▶ **RECORDS**
• • • • •

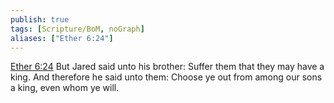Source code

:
 ```yaml
---
publish: true
tags: [Scripture/BoM, noGraph]
aliases: ["Ether 6:24"]
---
```

[Ether 6:24](https://churchofjesuschrist.org/study/scriptures/bofm/ether/6?lang=eng&id=p24#p24) But Jared said unto his brother: Suffer them that they may have a king. And therefore he said unto them: Choose ye out from among our sons a king, even whom ye will.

• • • • •

Any images must be dropped; all other material is to be printed exactly.

▶ **ANSWER SPACE**
Source code

:
 ```yaml
---
publish: true
tags: [Scripture/BoM, noGraph]
aliases: ["Ether 6:24"]
---
```

[Ether 6:24](https://churchofjesuschrist.org/study/scriptures/bofm/ether/6?lang=eng&id=p24#p24) But Jared said unto his brother: Suffer them that they may have a king. And therefore he said unto them: Choose ye out from among our sons a king, even whom ye will.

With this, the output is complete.